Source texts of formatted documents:
BEGIN
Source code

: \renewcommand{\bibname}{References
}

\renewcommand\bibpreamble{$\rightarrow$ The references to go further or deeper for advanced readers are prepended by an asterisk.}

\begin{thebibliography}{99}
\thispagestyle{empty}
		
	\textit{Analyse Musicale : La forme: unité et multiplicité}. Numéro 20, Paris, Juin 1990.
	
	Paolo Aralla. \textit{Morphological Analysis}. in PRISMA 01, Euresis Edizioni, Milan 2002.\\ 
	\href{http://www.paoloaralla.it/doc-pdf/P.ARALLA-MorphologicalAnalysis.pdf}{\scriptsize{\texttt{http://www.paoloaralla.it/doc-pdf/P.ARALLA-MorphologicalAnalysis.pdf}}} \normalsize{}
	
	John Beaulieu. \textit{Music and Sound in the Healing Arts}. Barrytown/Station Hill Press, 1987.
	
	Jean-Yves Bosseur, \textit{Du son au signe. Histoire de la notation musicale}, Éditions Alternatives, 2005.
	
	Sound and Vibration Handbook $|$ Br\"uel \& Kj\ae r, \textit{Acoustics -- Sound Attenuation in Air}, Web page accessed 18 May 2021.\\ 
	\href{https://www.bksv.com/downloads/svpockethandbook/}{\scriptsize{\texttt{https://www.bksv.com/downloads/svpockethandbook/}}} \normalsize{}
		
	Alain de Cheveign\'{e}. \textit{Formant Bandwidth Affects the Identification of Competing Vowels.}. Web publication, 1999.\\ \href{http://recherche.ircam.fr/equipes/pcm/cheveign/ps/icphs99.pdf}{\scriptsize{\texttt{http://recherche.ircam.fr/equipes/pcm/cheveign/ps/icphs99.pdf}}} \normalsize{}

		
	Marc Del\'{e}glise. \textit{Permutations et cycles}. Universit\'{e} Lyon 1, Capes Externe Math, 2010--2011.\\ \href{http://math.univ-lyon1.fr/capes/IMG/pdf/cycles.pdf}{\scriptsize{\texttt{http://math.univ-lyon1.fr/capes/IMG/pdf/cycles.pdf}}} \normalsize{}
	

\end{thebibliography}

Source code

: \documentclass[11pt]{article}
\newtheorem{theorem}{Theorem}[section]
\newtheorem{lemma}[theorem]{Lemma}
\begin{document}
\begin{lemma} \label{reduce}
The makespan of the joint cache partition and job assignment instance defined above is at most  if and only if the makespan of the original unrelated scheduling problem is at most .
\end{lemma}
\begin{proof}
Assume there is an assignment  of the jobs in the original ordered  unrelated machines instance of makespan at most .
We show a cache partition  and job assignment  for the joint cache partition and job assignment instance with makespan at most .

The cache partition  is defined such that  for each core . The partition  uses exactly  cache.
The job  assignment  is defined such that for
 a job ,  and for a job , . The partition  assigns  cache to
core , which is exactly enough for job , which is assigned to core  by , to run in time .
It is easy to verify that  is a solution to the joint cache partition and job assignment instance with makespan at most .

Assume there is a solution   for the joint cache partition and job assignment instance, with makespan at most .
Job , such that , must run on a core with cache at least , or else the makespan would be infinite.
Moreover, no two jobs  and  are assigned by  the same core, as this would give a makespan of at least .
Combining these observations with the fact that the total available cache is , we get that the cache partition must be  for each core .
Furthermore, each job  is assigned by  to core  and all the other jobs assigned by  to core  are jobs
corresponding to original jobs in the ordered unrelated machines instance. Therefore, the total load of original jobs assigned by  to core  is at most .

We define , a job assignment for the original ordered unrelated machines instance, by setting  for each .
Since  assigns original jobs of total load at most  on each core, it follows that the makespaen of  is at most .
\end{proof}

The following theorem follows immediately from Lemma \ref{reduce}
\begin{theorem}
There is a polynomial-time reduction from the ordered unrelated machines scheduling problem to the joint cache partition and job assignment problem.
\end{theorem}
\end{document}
END
Restate the data in full so that no line differs from the original.

Source code

: \renewcommand{\bibname}{References
}

\renewcommand\bibpreamble{$\rightarrow$ The references to go further or deeper for advanced readers are prepended by an asterisk.}

\begin{thebibliography}{99}
\thispagestyle{empty}
		
	\textit{Analyse Musicale : La forme: unité et multiplicité}. Numéro 20, Paris, Juin 1990.
	
	Paolo Aralla. \textit{Morphological Analysis}. in PRISMA 01, Euresis Edizioni, Milan 2002.\\ 
	\href{http://www.paoloaralla.it/doc-pdf/P.ARALLA-MorphologicalAnalysis.pdf}{\scriptsize{\texttt{http://www.paoloaralla.it/doc-pdf/P.ARALLA-MorphologicalAnalysis.pdf}}} \normalsize{}
	
	John Beaulieu. \textit{Music and Sound in the Healing Arts}. Barrytown/Station Hill Press, 1987.
	
	Jean-Yves Bosseur, \textit{Du son au signe. Histoire de la notation musicale}, Éditions Alternatives, 2005.
	
	Sound and Vibration Handbook $|$ Br\"uel \& Kj\ae r, \textit{Acoustics -- Sound Attenuation in Air}, Web page accessed 18 May 2021.\\ 
	\href{https://www.bksv.com/downloads/svpockethandbook/}{\scriptsize{\texttt{https://www.bksv.com/downloads/svpockethandbook/}}} \normalsize{}
		
	Alain de Cheveign\'{e}. \textit{Formant Bandwidth Affects the Identification of Competing Vowels.}. Web publication, 1999.\\ \href{http://recherche.ircam.fr/equipes/pcm/cheveign/ps/icphs99.pdf}{\scriptsize{\texttt{http://recherche.ircam.fr/equipes/pcm/cheveign/ps/icphs99.pdf}}} \normalsize{}

		
	Marc Del\'{e}glise. \textit{Permutations et cycles}. Universit\'{e} Lyon 1, Capes Externe Math, 2010--2011.\\ \href{http://math.univ-lyon1.fr/capes/IMG/pdf/cycles.pdf}{\scriptsize{\texttt{http://math.univ-lyon1.fr/capes/IMG/pdf/cycles.pdf}}} \normalsize{}
	

\end{thebibliography}

Source code

: \documentclass[11pt]{article}
\newtheorem{theorem}{Theorem}[section]
\newtheorem{lemma}[theorem]{Lemma}
\begin{document}
\begin{lemma} \label{reduce}
The makespan of the joint cache partition and job assignment instance defined above is at most  if and only if the makespan of the original unrelated scheduling problem is at most .
\end{lemma}
\begin{proof}
Assume there is an assignment  of the jobs in the original ordered  unrelated machines instance of makespan at most .
We show a cache partition  and job assignment  for the joint cache partition and job assignment instance with makespan at most .

The cache partition  is defined such that  for each core . The partition  uses exactly  cache.
The job  assignment  is defined such that for
 a job ,  and for a job , . The partition  assigns  cache to
core , which is exactly enough for job , which is assigned to core  by , to run in time .
It is easy to verify that  is a solution to the joint cache partition and job assignment instance with makespan at most .

Assume there is a solution   for the joint cache partition and job assignment instance, with makespan at most .
Job , such that , must run on a core with cache at least , or else the makespan would be infinite.
Moreover, no two jobs  and  are assigned by  the same core, as this would give a makespan of at least .
Combining these observations with the fact that the total available cache is , we get that the cache partition must be  for each core .
Furthermore, each job  is assigned by  to core  and all the other jobs assigned by  to core  are jobs
corresponding to original jobs in the ordered unrelated machines instance. Therefore, the total load of original jobs assigned by  to core  is at most .

We define , a job assignment for the original ordered unrelated machines instance, by setting  for each .
Since  assigns original jobs of total load at most  on each core, it follows that the makespaen of  is at most .
\end{proof}

The following theorem follows immediately from Lemma \ref{reduce}
\begin{theorem}
There is a polynomial-time reduction from the ordered unrelated machines scheduling problem to the joint cache partition and job assignment problem.
\end{theorem}
\end{document}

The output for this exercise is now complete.